I minatori di Bitcoin utilizzeranno derivati ​​come i produttori di materie prime tradizionali

L’estrazione di Bitcoin (BTC) è diventata un’industria multimiliardaria. Piscine, produttori e aziende agricole contribuiscono alla crescita e alla professionalizzazione dello spazio. Le società di servizi finanziari portano prodotti di livello istituzionale e capitali che aumentano la liquidità per i maggiori operatori.

Esiste una fondamentale carenza di dollari statunitensi disponibili rispetto alla domanda complessiva quando il settore incontra determinate condizioni di mercato. La carenza di dollari è uno dei fattori che contribuiscono alla volatilità dei mercati.

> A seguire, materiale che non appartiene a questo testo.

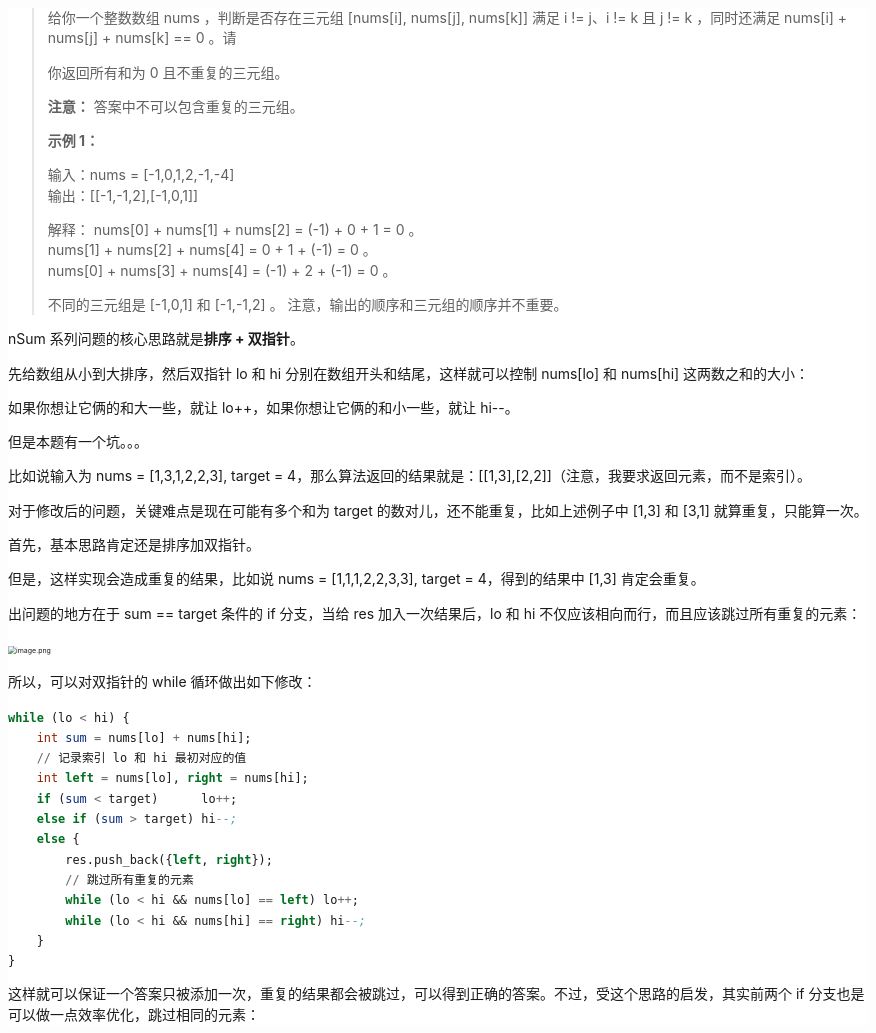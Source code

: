 > 给你一个整数数组 nums ，判断是否存在三元组 [nums[i], nums[j], nums[k]] 满足 i != j、i != k 且 j != k ，同时还满足 nums[i] + nums[j] + nums[k] == 0 。请
>
> 你返回所有和为 0 且不重复的三元组。
>
> **注意：** 答案中不可以包含重复的三元组。
>
> **示例 1：**
>
> 输入：nums = [-1,0,1,2,-1,-4]  
> 输出：[[-1,-1,2],[-1,0,1]]
>
> 解释： nums[0] + nums[1] + nums[2] = (-1) + 0 + 1 = 0 。  
> nums[1] + nums[2] + nums[4] = 0 + 1 + (-1) = 0 。  
> nums[0] + nums[3] + nums[4] = (-1) + 2 + (-1) = 0 。
>
> 不同的三元组是 [-1,0,1] 和 [-1,-1,2] 。 注意，输出的顺序和三元组的顺序并不重要。

nSum 系列问题的核心思路就是**排序 + 双指针**。

先给数组从小到大排序，然后双指针 lo 和 hi 分别在数组开头和结尾，这样就可以控制 nums[lo] 和 nums[hi] 这两数之和的大小：

如果你想让它俩的和大一些，就让 lo++，如果你想让它俩的和小一些，就让 hi--。

但是本题有一个坑。。。

比如说输入为 nums = [1,3,1,2,2,3], target = 4，那么算法返回的结果就是：[[1,3],[2,2]]（注意，我要求返回元素，而不是索引）。

对于修改后的问题，关键难点是现在可能有多个和为 target 的数对儿，还不能重复，比如上述例子中 [1,3] 和 [3,1] 就算重复，只能算一次。

首先，基本思路肯定还是排序加双指针。

但是，这样实现会造成重复的结果，比如说 nums = [1,1,1,2,2,3,3], target = 4，得到的结果中 [1,3] 肯定会重复。

出问题的地方在于 sum == target 条件的 if 分支，当给 res 加入一次结果后，lo 和 hi 不仅应该相向而行，而且应该跳过所有重复的元素：

<img src="https://gitee.com/JBL_lun/tuchuang/raw/master/assets/network-asset-1689758153104-dca704cf-9f36-4242-ad7e-4e6fb36090ca-20240221152054-l0rnmyg.png" alt="image.png" style="zoom:50%;" />​

所以，可以对双指针的 while 循环做出如下修改：

```sql
while (lo < hi) {
    int sum = nums[lo] + nums[hi];
    // 记录索引 lo 和 hi 最初对应的值
    int left = nums[lo], right = nums[hi];
    if (sum < target)      lo++;
    else if (sum > target) hi--;
    else {
        res.push_back({left, right});
        // 跳过所有重复的元素
        while (lo < hi && nums[lo] == left) lo++;
        while (lo < hi && nums[hi] == right) hi--;
    }
}
```

这样就可以保证一个答案只被添加一次，重复的结果都会被跳过，可以得到正确的答案。不过，受这个思路的启发，其实前两个 if 分支也是可以做一点效率优化，跳过相同的元素：

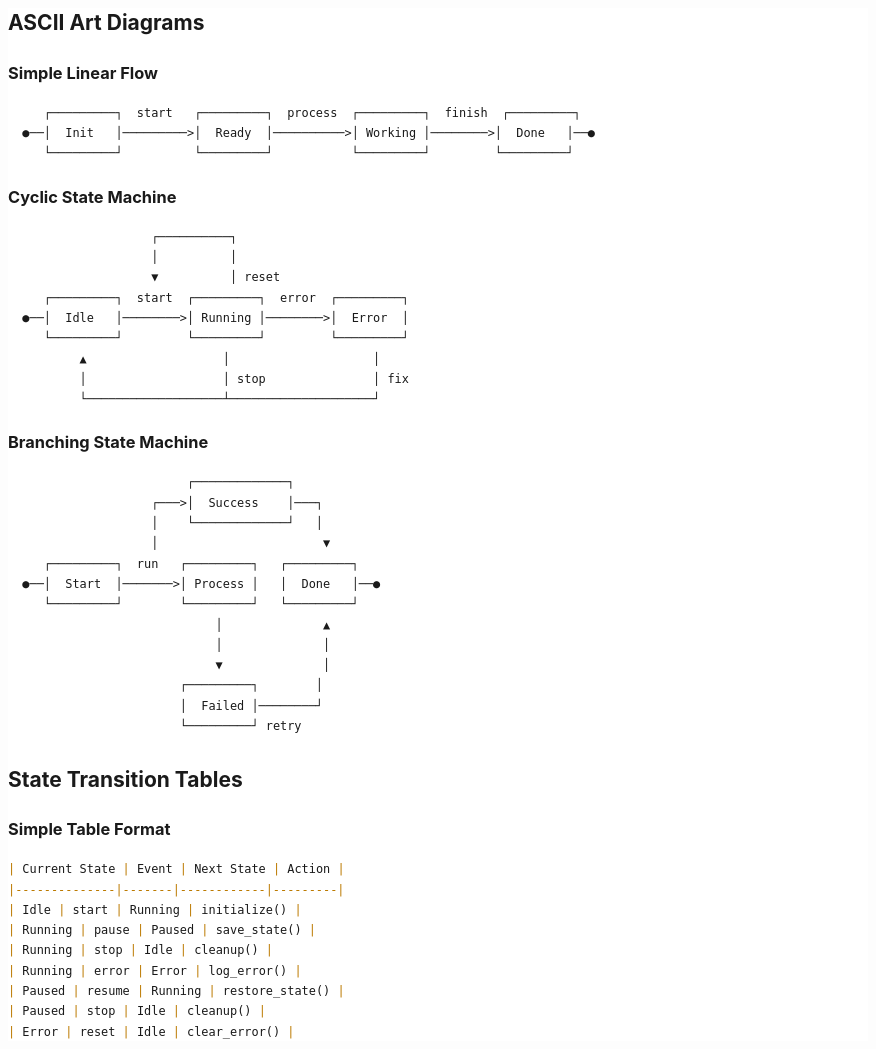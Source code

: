 ## ASCII Art Diagrams

### Simple Linear Flow
```
     ┌─────────┐  start   ┌─────────┐  process  ┌─────────┐  finish  ┌─────────┐
  ●──│  Init   │─────────>│  Ready  │──────────>│ Working │────────>│  Done   │──●
     └─────────┘          └─────────┘           └─────────┘         └─────────┘
```

### Cyclic State Machine
```
                    ┌──────────┐
                    │          │
                    ▼          │ reset
     ┌─────────┐  start  ┌─────────┐  error  ┌─────────┐
  ●──│  Idle   │────────>│ Running │────────>│  Error  │
     └─────────┘         └─────────┘         └─────────┘
          ▲                   │                    │
          │                   │ stop               │ fix
          └───────────────────┴────────────────────┘
```

### Branching State Machine
```
                         ┌─────────────┐
                    ┌───>│  Success    │───┐
                    │    └─────────────┘   │
                    │                       ▼
     ┌─────────┐  run   ┌─────────┐   ┌─────────┐
  ●──│  Start  │───────>│ Process │   │  Done   │──●
     └─────────┘        └─────────┘   └─────────┘
                             │              ▲
                             │              │
                             ▼              │
                        ┌─────────┐        │
                        │  Failed │────────┘
                        └─────────┘ retry
```

## State Transition Tables

### Simple Table Format
```markdown
| Current State | Event | Next State | Action |
|--------------|-------|------------|---------|
| Idle | start | Running | initialize() |
| Running | pause | Paused | save_state() |
| Running | stop | Idle | cleanup() |
| Running | error | Error | log_error() |
| Paused | resume | Running | restore_state() |
| Paused | stop | Idle | cleanup() |
| Error | reset | Idle | clear_error() |
```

Proprio come i produttori di materie prime tradizionali, i minatori di Bitcoin diventeranno probabilmente grandi utenti di derivati, sia che si tratti di futures per bloccare i prezzi o di opzioni per proteggersi dalle perdite. Chiunque abbia un’attività con un flusso di cassa relativamente prevedibile avrà appetito per l’accesso al debito al fine di ridurre i requisiti di capitale necessari per finanziare la propria crescita.

Per i minatori di Bitcoin, non è diverso.

Fondamentalmente, i mercati dei prestiti Bitcoin sono stati supportati dalla proliferazione di derivati ​​crittografici – attraverso swap e futures BTC / USD – con cui le persone sono ora in grado di fare trading. Il trading di derivati ​​genera un tasso di interesse implicito su BTC, con il quale i miner e altre parti possono utilizzare per prendere in prestito BTC contro USD, o viceversa.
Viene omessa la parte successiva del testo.